Entities

    Organisational hierarchy — offices, departments, and teams

    What are Entities?

    Entities represent your organisation's structure inside Anzen. An entity can be an office, a department, a team, or any other organisational unit you want to model. They form a tree-shaped hierarchy: every entity can have a single parent and any number of children.

    Each entity has a name and an optional parent. Top-level entities (offices, divisions) have no parent. Sub-entities (departments, teams) sit underneath their parent, creating an organisational tree of any depth.

    Why Entities Matter

    Almost everything in Anzen is scoped to an entity.

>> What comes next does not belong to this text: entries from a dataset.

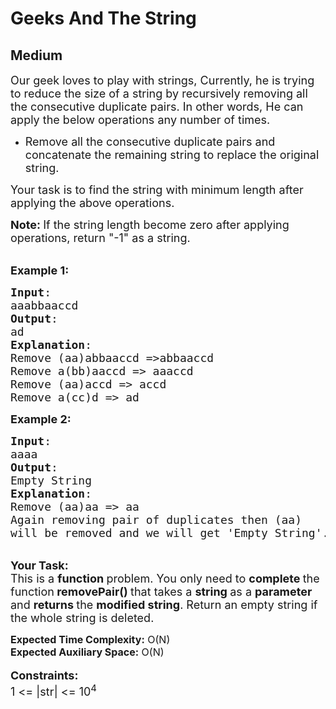 # Geeks And The String
## Medium 
<div class="problems_problem_content__Xm_eO"><p><span style="font-size:18px">Our geek loves to play with strings, Currently, he is trying to reduce the size of a string by recursively removing all the consecutive duplicate pairs. In other words, He can apply the below operations any number of times.</span></p>

<ul>
	<li><span style="font-size:18px">Remove all the consecutive duplicate pairs and concatenate the remaining string to replace the original string.</span></li>
</ul>

<p><span style="font-size:18px">Your task is to find the string with minimum length after applying the above operations.</span></p>

<p><strong><span style="font-size:18px">Note:&nbsp;</span></strong><span style="font-size:18px">If the string length become zero after applying operations, return "-1" as a string.</span></p>

<p><br>
<span style="font-size:18px"><strong>Example 1:</strong></span></p>

<pre><span style="font-size:18px"><strong>Input</strong>:
aaabbaaccd
<strong>Output</strong>: 
ad
<strong>Explanation</strong>: 
Remove (aa)abbaaccd =&gt;abbaaccd
Remove a(bb)aaccd =&gt; aaaccd
Remove (aa)accd =&gt; accd
Remove a(cc)d =&gt; ad
</span></pre>

<p><span style="font-size:18px"><strong>Example 2:</strong></span></p>

<pre><span style="font-size:18px"><strong>Input</strong>: 
aaaa
<strong>Output</strong>: 
Empty String
<strong>Explanation</strong>: 
Remove (aa)aa =&gt; aa
Again removing pair of duplicates then (aa) 
will be removed and we will get 'Empty String'.</span>
</pre>

<p><br>
<span style="font-size:18px"><strong>Your Task:</strong><br>
This is a <strong>function </strong>problem. You only need to <strong>complete </strong>the function<strong> removePair()&nbsp;</strong>that takes a&nbsp;<strong>string </strong>as a&nbsp;<strong>parameter</strong> and <strong>returns </strong>the <strong>modified string</strong>. Return an empty string if the whole string is deleted.</span></p>

<p><span style="font-size:16px"><strong>Expected Time Complexity:</strong>&nbsp;O(N)<br>
<strong>Expected Auxiliary Space:</strong>&nbsp;O(N)</span><br>
<br>
<span style="font-size:18px"><strong>Constraints:</strong><br>
1 &lt;= |str| &lt;= 10<sup>4</sup></span></p>
</div>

When you create a configuration item, a ticket, an application, a control, or an issue, you assign it to an entity. This scoping drives two critical features:

    • Data organisation — filter and view resources by department, office, or team.
    • Permission inheritanceroles scoped to a parent entity automatically apply to all its children.

    Parent-Child Relationships

    The entity hierarchy lets you nest entities to any depth. For example:

    • Global HQ (no parent)
    •   ↳ EU Office (parent: Global HQ)
    •     ↳ EU Engineering (parent: EU Office)
    •     ↳ EU Sales (parent: EU Office)
    •   ↳ US Office (parent: Global HQ)

    What Entities Scope

    The following areas are linked to an entity:

    • Configuration items — every asset belongs to exactly one entity.
    • Applications — each application is owned by an entity.
    • Tickets — incidents, problems, and changes are filed against an entity.
    • Controls — security controls are scoped to an entity.
    • Issues — risk findings belong to an entity.
    • Roles — roles can be scoped to a specific entity to restrict their effect.
    • Business processes — processes can be linked to multiple entities.

    Permission Inheritance

    When a role is scoped to an entity, its permissions automatically cascade down through the hierarchy. A role scoped to "EU Office" also grants access to "EU Engineering" and "EU Sales" — no additional configuration needed.

    When checking a permission on a child entity, Anzen looks upward through all parent entities to see whether any of the user's roles apply. This means you only need to configure access once at the appropriate level.

    Archiving and Restoration

    When you delete an entity, it is archived rather than permanently removed. Archived entities are hidden from everyday views but can be restored at any time. This protects against accidental data loss — particularly important because deleting an entity affects every resource scoped to it.